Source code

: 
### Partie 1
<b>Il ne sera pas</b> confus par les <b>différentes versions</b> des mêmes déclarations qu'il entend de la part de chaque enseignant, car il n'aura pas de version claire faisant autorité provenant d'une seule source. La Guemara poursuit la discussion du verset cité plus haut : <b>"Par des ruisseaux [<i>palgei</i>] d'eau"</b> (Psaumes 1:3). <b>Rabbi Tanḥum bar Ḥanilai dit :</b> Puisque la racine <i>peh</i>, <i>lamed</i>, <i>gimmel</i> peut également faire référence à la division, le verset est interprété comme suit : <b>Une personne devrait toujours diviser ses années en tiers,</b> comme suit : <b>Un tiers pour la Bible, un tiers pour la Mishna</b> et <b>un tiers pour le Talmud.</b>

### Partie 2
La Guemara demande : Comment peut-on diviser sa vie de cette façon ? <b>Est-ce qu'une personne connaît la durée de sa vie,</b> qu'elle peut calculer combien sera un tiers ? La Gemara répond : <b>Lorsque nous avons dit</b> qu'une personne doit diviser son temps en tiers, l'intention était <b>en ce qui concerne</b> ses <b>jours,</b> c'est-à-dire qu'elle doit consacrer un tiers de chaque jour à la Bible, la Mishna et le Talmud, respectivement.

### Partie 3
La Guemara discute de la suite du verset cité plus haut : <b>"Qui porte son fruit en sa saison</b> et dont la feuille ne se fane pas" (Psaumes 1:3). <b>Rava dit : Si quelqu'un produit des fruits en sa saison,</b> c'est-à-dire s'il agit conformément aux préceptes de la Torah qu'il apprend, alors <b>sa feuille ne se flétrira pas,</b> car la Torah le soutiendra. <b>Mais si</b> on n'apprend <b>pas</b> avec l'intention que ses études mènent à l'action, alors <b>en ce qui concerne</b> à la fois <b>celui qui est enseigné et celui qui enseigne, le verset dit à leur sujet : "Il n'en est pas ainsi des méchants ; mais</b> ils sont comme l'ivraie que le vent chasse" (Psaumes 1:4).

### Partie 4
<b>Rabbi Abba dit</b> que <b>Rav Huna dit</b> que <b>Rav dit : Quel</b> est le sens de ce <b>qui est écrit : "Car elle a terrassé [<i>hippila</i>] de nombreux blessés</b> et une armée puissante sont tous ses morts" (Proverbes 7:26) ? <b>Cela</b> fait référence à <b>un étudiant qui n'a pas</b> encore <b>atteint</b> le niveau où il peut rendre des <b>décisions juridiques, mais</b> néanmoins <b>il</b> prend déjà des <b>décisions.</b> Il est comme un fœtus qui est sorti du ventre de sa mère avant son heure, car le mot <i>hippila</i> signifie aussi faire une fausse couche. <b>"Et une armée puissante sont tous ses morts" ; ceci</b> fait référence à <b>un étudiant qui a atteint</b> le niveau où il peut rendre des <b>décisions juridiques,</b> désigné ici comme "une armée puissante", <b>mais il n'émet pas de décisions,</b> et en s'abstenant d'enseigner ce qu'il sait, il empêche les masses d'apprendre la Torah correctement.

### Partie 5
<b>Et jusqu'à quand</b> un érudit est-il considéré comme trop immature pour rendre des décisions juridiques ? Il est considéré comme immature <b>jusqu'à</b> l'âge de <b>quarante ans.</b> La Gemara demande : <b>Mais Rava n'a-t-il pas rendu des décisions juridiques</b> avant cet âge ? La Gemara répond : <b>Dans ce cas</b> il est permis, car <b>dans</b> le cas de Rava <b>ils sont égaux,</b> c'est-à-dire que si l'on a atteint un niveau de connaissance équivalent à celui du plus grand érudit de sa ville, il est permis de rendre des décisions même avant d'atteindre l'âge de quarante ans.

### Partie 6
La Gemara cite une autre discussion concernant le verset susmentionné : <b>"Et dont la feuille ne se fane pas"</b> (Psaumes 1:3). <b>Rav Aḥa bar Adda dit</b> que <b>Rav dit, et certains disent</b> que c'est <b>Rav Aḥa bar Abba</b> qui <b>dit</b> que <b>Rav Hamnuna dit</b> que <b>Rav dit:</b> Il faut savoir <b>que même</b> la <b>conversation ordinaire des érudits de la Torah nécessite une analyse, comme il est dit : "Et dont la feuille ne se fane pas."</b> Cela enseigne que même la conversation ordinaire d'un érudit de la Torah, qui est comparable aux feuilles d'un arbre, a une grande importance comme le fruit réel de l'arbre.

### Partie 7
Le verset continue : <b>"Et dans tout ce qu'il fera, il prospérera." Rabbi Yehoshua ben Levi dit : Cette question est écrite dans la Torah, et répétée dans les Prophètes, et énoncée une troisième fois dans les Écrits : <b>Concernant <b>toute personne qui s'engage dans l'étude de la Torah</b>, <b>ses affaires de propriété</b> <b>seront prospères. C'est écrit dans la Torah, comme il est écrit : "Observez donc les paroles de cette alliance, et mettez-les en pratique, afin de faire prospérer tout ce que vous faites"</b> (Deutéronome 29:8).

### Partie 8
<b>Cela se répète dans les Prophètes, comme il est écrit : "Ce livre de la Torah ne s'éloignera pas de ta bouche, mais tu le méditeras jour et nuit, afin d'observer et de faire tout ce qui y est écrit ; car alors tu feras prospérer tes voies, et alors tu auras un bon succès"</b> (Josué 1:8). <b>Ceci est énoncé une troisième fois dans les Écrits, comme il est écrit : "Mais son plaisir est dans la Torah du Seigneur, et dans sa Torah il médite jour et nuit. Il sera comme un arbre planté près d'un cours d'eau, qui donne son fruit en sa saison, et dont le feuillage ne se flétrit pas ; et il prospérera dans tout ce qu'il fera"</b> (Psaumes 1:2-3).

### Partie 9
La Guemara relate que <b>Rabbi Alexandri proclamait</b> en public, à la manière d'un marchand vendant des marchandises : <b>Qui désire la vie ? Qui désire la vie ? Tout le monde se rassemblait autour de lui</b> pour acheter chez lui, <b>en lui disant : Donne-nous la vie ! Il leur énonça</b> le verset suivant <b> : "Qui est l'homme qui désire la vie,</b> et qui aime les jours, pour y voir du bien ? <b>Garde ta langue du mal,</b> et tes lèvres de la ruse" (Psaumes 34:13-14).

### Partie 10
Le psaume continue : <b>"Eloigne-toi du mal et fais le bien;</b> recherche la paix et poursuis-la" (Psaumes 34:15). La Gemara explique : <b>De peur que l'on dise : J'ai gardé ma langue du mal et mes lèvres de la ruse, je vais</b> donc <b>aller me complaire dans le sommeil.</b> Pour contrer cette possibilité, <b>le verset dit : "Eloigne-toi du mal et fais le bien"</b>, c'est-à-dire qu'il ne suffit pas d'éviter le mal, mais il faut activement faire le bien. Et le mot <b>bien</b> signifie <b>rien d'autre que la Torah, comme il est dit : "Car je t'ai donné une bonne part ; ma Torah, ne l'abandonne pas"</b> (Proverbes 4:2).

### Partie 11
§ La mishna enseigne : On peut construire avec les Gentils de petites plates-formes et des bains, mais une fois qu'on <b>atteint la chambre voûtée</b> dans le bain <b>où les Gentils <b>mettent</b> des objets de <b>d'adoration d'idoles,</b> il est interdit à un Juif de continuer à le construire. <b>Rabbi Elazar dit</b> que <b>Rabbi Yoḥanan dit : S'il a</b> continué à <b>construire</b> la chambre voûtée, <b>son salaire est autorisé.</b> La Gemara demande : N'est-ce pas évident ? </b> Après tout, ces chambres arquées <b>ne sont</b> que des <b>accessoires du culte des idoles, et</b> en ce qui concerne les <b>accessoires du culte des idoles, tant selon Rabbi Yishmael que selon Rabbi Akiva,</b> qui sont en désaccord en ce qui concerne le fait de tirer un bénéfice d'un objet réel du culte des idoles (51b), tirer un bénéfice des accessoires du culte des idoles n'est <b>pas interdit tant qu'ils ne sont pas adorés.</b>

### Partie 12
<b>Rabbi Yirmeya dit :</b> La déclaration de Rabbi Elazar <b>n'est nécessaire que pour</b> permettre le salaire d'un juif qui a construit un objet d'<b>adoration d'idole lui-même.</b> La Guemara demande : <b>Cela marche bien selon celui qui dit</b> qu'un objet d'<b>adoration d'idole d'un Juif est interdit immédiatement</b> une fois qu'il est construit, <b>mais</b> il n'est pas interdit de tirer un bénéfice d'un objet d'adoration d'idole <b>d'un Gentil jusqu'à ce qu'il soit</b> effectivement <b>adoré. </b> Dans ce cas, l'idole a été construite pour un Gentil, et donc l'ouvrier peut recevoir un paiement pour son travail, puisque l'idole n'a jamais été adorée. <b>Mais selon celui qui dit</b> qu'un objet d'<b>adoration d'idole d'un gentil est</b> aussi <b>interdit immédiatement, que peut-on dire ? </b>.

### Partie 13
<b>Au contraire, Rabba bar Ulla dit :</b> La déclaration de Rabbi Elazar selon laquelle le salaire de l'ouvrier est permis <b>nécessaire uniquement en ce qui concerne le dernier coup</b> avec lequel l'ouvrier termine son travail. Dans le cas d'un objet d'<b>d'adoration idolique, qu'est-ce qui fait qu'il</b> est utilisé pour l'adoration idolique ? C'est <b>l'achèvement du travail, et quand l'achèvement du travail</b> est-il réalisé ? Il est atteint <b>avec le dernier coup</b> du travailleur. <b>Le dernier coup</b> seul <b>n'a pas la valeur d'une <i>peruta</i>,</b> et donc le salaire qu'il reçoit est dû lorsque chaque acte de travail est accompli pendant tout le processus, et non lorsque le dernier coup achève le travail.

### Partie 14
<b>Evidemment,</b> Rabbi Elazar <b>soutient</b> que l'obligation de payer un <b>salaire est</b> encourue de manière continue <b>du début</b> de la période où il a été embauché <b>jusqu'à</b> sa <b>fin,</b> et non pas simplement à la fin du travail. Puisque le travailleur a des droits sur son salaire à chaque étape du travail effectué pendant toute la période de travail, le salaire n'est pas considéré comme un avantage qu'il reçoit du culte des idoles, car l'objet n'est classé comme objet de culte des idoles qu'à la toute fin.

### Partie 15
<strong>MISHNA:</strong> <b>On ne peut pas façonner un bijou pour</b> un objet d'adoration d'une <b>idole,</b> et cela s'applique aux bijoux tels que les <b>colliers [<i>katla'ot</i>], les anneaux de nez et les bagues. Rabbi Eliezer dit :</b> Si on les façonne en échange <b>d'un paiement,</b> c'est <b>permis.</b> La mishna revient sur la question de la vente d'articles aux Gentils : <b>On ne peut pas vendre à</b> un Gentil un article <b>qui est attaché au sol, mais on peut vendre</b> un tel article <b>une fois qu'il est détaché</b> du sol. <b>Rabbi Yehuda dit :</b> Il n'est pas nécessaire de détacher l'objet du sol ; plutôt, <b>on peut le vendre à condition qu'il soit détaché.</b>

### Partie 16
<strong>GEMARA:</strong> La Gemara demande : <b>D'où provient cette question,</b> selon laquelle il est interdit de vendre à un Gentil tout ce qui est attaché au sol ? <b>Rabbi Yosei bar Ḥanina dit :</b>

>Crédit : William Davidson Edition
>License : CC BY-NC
══════════
From the line containing "<strong>MISHNA:</strong> <b>On ne" down to the last line of the data above, copy every line exactly; leave out all other lines.

<strong>MISHNA:</strong> <b>On ne peut pas façonner un bijou pour</b> un objet d'adoration d'une <b>idole,</b> et cela s'applique aux bijoux tels que les <b>colliers [<i>katla'ot</i>], les anneaux de nez et les bagues. Rabbi Eliezer dit :</b> Si on les façonne en échange <b>d'un paiement,</b> c'est <b>permis.</b> La mishna revient sur la question de la vente d'articles aux Gentils : <b>On ne peut pas vendre à</b> un Gentil un article <b>qui est attaché au sol, mais on peut vendre</b> un tel article <b>une fois qu'il est détaché</b> du sol. <b>Rabbi Yehuda dit :</b> Il n'est pas nécessaire de détacher l'objet du sol ; plutôt, <b>on peut le vendre à condition qu'il soit détaché.</b>

### Partie 16
<strong>GEMARA:</strong> La Gemara demande : <b>D'où provient cette question,</b> selon laquelle il est interdit de vendre à un Gentil tout ce qui est attaché au sol ? <b>Rabbi Yosei bar Ḥanina dit :</b>

>Crédit : William Davidson Edition
>License : CC BY-NC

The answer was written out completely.